Vincent O’Malley wrote the kind of history book people actually want to read (Photo: Supplied)

O’Malley deserves the win. It’s just, Grimshaw does, too. And the judges shouldn’t have had to pit them against one another. Pure incandescent memoir versus a careful, arresting work of historical scholarship: it makes no sense. It’s as absurd as squeezing novels and poetry into just one category. It’s not working. As well as Grimshaw dipping out, this year the judges also ended up ditching a slew of brilliant essayists before the finals: Michelle Langstone, Nina Mingya Powles, Danyl McLauchlan, Megan Dunn and Ingrid Horrocks all produced wonders and deserved a spot at the table. (Dave Lowe won the Crystal Arts Trust Best First Book Award for his climate crisis memoir The Alarmist (Te Herenga Waka University Press); we published a review by young glaciologist Clarrie Macklin.)

Solution: a new category. One for creative nonfiction, that is memoirs and essays, the books that use truth as a jumping-off point as opposed to a raison d’etre. We’ve said this before. It’s getting boring. 

A collage of 10 beautiful book covers
Wanted: a big new pool for these creative nonfiction beauties (Images: Supplied)

Apparently the major roadblock is money. A new category won’t happen without a sponsor to cover the prize money – $10,000, if it’s to match the other big four. There’s also probably a bit of admin that needs paying for. That sounds like heaps of money to me but it is not heaps for big or even medium corporates. Are you a big or medium corporate or just someone cool with money to spare? Do it.

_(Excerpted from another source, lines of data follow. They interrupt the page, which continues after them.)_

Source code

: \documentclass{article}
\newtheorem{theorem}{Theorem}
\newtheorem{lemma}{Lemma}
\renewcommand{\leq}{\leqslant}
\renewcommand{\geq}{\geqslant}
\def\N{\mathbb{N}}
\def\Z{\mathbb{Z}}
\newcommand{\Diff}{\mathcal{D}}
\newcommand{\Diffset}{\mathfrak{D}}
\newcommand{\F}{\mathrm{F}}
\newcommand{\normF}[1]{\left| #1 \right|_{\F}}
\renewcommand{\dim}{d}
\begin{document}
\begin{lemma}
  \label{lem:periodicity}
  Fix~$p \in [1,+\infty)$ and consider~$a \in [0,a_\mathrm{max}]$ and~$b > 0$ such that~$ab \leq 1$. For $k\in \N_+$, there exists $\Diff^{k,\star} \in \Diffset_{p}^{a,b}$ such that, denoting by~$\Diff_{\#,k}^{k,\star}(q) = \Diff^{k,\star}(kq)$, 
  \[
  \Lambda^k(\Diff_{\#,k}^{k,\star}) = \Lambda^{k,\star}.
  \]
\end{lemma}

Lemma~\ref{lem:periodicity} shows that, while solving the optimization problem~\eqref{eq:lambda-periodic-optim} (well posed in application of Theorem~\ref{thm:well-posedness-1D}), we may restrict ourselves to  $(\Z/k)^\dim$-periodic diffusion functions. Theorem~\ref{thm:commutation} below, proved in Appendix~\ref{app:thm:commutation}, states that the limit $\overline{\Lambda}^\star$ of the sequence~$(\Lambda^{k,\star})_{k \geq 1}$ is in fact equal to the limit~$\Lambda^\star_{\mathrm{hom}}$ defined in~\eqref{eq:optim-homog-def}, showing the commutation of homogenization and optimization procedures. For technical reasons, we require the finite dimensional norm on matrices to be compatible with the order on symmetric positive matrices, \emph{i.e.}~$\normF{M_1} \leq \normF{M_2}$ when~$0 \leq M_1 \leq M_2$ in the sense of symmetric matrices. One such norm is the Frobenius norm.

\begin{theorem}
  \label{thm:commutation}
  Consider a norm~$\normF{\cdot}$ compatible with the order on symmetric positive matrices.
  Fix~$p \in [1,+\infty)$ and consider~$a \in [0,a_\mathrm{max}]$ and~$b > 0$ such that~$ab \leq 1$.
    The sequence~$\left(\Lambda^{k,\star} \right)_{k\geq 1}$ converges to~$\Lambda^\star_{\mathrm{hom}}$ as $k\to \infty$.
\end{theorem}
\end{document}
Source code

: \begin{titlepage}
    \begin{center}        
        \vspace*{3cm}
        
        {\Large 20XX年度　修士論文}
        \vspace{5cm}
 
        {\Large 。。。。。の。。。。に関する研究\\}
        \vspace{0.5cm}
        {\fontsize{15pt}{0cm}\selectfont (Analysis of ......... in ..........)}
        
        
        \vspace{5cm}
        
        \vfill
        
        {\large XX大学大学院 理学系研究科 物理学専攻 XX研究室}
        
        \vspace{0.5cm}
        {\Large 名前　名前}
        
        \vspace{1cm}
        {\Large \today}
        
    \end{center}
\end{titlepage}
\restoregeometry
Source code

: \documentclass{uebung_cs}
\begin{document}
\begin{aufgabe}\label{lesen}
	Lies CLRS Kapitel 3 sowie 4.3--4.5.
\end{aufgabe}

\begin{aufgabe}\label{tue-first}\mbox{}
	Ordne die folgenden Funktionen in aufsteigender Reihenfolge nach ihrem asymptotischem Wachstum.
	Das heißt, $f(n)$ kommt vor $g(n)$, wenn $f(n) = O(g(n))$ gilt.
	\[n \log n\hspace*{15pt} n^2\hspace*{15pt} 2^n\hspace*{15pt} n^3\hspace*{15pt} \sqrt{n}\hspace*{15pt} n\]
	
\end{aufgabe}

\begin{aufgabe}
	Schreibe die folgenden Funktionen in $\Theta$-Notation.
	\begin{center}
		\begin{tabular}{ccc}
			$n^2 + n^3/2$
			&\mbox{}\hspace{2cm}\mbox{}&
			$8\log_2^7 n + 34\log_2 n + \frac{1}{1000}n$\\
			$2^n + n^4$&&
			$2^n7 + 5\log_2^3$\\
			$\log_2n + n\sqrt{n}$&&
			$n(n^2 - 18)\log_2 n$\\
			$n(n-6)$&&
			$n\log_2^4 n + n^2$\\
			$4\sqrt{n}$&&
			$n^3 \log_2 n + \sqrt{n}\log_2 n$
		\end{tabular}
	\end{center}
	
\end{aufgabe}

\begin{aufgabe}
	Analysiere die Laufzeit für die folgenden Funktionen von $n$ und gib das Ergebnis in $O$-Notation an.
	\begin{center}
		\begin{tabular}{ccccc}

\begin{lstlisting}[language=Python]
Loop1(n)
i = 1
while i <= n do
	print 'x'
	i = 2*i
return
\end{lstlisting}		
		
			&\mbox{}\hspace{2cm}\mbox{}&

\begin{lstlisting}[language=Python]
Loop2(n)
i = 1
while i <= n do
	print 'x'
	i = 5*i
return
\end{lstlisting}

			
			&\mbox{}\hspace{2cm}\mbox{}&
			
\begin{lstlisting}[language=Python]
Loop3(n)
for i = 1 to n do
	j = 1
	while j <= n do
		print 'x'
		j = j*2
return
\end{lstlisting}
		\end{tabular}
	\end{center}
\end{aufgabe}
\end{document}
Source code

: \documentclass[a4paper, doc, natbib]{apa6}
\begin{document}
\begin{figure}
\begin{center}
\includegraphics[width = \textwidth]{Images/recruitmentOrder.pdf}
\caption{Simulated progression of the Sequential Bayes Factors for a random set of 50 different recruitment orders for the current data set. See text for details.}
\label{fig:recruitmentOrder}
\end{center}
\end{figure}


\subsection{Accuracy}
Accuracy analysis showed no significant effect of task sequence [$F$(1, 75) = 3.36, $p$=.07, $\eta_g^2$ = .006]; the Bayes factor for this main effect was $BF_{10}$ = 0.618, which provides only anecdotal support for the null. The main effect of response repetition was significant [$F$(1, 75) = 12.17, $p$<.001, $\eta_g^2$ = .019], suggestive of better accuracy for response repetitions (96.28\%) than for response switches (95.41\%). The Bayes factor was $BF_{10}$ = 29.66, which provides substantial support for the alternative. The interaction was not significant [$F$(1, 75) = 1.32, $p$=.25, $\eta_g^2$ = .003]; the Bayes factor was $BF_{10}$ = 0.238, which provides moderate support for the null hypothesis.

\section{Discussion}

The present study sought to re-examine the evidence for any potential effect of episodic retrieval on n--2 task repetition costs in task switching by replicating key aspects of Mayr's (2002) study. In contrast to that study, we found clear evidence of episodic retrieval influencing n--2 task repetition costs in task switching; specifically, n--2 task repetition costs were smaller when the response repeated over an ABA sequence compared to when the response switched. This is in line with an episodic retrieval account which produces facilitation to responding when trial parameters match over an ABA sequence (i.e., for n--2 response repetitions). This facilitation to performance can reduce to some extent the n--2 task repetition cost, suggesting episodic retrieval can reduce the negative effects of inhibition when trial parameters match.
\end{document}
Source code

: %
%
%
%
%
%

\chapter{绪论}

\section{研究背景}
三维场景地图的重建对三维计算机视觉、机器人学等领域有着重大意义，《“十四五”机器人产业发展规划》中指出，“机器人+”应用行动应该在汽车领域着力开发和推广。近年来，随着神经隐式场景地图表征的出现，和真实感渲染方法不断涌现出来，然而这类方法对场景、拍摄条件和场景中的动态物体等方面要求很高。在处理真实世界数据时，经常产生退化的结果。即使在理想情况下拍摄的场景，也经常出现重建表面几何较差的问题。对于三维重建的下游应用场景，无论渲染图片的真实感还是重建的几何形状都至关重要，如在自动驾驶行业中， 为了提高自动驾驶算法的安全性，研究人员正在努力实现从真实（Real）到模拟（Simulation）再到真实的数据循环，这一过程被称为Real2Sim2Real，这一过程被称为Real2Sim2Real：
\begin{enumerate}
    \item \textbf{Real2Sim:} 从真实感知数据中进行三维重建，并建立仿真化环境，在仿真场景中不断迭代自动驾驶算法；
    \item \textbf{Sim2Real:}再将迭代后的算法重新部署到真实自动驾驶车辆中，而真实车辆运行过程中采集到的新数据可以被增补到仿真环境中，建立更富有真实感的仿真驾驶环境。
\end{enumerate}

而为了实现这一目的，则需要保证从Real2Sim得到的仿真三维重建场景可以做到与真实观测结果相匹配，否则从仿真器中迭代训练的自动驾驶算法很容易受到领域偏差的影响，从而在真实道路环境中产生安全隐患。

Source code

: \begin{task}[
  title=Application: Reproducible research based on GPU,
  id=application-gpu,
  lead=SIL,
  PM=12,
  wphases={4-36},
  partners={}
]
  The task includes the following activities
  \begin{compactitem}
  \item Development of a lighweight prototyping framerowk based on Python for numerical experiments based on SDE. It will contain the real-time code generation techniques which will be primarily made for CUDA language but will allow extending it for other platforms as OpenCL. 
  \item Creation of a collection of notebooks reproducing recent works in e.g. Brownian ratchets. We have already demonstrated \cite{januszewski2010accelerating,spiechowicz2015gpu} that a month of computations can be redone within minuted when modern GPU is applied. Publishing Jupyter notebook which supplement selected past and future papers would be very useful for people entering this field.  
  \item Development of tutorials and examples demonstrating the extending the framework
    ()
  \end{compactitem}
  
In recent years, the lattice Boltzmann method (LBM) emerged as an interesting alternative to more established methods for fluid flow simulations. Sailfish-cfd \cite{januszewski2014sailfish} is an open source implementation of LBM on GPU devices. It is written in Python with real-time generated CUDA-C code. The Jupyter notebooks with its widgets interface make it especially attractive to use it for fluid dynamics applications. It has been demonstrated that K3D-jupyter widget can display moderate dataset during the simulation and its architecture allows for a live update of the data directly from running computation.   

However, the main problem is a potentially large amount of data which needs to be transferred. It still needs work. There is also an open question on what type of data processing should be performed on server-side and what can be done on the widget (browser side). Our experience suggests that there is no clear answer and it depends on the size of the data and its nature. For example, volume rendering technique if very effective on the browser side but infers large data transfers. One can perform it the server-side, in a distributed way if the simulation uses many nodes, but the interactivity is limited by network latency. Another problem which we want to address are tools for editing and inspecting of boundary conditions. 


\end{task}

Dooooo it. 

For your money you get your name attached to the cultural moment, and to a bunch of achingly cool, popular books. Readers adore memoir and essays. These books routinely outsell local fiction. They get Canvas covers and Kim Hill interviews and ecstatic reviews at this here Spinoff and just generally heaps and heaps of traction. I don’t understand why sponsorship has been so hard to find. It seems like a sitter. So, quick: if you have a bit of cash and want to be cool and support cool writers please for the love of god and good books email manager@nzbookawards.org.nz.

Keep going!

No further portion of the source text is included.